Work task: Only lines containing "adapted" are wanted from the data below. Copy those lines.

##### Dataset extract

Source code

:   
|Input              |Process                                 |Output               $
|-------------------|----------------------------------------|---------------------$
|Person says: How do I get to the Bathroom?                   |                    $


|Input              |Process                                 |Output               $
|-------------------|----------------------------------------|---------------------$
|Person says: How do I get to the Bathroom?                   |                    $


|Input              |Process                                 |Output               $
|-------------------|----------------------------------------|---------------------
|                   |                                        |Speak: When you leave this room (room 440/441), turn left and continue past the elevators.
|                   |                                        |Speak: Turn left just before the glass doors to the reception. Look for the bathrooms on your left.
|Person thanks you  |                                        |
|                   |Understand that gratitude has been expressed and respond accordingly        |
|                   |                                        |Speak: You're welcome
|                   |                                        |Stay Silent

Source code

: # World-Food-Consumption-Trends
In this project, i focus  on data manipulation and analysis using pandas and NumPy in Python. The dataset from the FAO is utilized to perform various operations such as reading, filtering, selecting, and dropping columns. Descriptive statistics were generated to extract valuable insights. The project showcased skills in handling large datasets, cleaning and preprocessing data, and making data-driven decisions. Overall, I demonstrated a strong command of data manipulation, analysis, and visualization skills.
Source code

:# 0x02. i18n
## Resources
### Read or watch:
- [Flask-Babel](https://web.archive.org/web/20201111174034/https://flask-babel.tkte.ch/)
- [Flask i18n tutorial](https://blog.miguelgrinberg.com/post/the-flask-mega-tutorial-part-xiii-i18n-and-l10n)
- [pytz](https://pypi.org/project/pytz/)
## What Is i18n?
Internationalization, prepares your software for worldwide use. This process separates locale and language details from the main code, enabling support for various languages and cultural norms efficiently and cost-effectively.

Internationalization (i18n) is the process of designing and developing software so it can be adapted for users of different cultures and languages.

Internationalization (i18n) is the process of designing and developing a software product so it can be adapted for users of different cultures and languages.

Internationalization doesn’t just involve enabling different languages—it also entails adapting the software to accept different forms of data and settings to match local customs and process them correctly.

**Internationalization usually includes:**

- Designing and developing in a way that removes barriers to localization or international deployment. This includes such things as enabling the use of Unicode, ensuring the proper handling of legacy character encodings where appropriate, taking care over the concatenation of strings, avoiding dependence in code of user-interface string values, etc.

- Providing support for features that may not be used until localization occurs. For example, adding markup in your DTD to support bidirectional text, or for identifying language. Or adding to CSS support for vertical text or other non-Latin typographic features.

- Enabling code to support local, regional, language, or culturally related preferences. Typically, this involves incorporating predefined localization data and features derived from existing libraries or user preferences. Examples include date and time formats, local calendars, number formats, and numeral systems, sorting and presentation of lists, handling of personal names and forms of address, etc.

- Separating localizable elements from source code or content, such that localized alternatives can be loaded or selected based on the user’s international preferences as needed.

##########

Exercise result:
Internationalization (i18n) is the process of designing and developing software so it can be adapted for users of different cultures and languages.
Internationalization (i18n) is the process of designing and developing a software product so it can be adapted for users of different cultures and languages.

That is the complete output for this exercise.